The result is the ability to predict with a high degree of success which mortgage loan applications are likely to default.

An indicator of emili’s performance is demonstrated by a relatively low CMHC mortgage loan insurance arrears rate. The overall CMHC arrears rate as of September 30, 2014 was 0.34 per cent, consistent with year-end 2013.

emili can approve an application, as submitted, if it meets the predetermined CMHC risk parameters. If an application falls outside of the predetermined risk parameters, it is referred to a Residential Underwriter, located in offices across the country. The Residential Underwriter will look at the application in greater detail, including the borrower, the property, the housing market in which the property is located and the application’s characteristics as a whole, taking into consideration where the risk parameters were exceeded.

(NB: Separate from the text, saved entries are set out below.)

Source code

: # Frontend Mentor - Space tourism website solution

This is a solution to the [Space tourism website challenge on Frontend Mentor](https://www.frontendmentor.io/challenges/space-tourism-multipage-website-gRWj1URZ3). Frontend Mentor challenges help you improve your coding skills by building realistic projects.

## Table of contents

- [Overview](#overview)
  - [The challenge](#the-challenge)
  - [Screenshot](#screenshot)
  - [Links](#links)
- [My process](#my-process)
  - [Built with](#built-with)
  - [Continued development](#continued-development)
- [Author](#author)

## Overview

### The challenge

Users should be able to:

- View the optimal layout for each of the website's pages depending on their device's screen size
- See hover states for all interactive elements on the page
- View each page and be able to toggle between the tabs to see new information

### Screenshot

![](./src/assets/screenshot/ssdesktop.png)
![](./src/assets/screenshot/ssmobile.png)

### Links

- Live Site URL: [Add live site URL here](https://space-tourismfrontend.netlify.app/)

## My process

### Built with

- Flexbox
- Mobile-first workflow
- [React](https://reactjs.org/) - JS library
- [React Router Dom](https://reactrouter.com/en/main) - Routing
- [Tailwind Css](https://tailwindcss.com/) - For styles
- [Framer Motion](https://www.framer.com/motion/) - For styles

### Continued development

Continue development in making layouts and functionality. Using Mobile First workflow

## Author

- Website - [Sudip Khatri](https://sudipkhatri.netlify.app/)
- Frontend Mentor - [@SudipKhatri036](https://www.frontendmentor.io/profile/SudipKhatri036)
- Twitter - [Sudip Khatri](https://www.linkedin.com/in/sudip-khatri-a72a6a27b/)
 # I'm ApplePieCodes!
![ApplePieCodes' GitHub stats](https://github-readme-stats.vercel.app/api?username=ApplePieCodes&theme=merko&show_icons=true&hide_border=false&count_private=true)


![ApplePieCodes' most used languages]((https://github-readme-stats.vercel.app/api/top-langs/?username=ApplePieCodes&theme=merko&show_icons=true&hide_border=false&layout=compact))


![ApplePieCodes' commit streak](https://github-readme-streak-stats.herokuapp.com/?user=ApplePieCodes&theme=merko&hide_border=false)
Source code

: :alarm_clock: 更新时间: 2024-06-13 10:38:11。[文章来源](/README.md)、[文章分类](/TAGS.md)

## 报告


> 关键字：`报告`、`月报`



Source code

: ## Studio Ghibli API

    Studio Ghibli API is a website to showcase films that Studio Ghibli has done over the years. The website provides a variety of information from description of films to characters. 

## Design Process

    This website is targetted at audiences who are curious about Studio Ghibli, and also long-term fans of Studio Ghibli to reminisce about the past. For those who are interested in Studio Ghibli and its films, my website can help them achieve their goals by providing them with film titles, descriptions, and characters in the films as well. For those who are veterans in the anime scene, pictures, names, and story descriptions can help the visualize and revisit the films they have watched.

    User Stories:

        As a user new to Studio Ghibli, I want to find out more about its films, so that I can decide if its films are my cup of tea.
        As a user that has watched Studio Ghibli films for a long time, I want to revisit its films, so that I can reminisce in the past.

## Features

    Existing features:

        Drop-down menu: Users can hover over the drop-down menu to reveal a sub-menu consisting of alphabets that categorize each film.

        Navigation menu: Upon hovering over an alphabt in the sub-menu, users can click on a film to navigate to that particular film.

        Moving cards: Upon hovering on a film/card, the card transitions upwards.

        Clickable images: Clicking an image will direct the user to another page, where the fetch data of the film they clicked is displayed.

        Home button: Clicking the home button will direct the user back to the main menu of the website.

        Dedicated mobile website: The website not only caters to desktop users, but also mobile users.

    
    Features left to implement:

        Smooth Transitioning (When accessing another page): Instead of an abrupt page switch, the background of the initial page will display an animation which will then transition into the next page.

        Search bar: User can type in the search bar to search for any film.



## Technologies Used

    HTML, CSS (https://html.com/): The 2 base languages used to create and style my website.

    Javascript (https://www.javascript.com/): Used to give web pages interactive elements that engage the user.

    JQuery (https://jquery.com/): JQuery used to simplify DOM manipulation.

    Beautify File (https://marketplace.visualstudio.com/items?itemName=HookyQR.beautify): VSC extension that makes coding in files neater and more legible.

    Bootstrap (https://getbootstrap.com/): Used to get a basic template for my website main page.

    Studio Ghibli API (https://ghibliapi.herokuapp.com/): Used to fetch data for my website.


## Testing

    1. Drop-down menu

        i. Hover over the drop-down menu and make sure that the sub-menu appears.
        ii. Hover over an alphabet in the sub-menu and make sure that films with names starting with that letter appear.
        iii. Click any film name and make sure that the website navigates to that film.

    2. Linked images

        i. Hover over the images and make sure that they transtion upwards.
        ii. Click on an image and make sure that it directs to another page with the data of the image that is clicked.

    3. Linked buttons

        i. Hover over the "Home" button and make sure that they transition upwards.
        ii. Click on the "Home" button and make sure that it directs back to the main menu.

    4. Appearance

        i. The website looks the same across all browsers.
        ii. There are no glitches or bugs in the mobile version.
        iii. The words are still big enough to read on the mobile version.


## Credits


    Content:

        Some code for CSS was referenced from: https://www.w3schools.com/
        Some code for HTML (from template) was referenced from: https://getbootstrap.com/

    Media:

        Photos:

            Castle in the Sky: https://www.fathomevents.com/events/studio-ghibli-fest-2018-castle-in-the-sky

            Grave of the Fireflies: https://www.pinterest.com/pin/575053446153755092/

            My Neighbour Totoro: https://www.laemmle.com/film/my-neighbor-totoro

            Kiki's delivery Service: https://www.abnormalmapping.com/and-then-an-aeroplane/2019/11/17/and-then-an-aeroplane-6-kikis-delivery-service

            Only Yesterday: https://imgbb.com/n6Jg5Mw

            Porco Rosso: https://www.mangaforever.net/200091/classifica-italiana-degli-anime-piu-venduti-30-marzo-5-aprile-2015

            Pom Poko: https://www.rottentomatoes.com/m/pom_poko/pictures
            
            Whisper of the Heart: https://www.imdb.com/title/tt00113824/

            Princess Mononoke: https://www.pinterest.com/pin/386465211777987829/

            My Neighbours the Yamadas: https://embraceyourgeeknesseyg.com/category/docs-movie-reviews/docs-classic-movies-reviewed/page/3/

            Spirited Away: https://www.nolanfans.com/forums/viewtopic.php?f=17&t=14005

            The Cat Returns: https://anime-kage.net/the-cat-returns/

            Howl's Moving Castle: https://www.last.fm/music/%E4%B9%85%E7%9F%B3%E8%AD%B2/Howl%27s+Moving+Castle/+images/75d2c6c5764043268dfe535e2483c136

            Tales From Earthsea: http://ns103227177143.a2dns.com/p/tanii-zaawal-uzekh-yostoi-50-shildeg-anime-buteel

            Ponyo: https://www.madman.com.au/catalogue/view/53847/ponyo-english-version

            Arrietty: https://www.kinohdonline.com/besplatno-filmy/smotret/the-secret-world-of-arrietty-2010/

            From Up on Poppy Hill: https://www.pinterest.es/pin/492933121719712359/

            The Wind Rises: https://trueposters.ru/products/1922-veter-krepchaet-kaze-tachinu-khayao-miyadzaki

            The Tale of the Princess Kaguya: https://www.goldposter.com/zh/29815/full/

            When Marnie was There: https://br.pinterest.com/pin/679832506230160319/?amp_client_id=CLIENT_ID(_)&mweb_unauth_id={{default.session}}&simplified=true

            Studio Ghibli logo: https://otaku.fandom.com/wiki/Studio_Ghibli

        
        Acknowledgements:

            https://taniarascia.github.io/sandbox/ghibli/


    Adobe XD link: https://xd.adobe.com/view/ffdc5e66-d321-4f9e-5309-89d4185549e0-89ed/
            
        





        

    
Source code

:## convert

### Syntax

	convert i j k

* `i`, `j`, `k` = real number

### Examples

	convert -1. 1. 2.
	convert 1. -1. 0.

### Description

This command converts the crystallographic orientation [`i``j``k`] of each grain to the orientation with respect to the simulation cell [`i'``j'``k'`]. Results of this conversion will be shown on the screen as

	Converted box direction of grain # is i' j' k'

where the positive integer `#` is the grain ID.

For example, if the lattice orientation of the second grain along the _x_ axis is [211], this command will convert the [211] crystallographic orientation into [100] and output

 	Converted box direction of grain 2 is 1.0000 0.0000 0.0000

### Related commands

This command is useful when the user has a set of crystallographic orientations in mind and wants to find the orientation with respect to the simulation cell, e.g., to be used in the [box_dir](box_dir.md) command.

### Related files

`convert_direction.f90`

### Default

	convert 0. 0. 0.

Following a review, the underwriter may seek clarifications or additional information or actions to determine whether the application can meet the risk parameters. This additional information may include a property appraisal, where appropriate. Additional actions may include an increase in the down payment or a decrease in the loan amount.

The application may not be approved if the risk parameters cannot be met.

Regarding the property risk assessment, first and foremost, CMHC looks at the specific characteristics of the property in question and uses different information sources. This includes:

  • the physical characteristics of the property (like square footage, lot size, age, style of the home, etc.)
  • the municipal property tax assessment
  • historical and current sales activity within the local housing market, and
  • prior sales activity of the property being assessed, when available.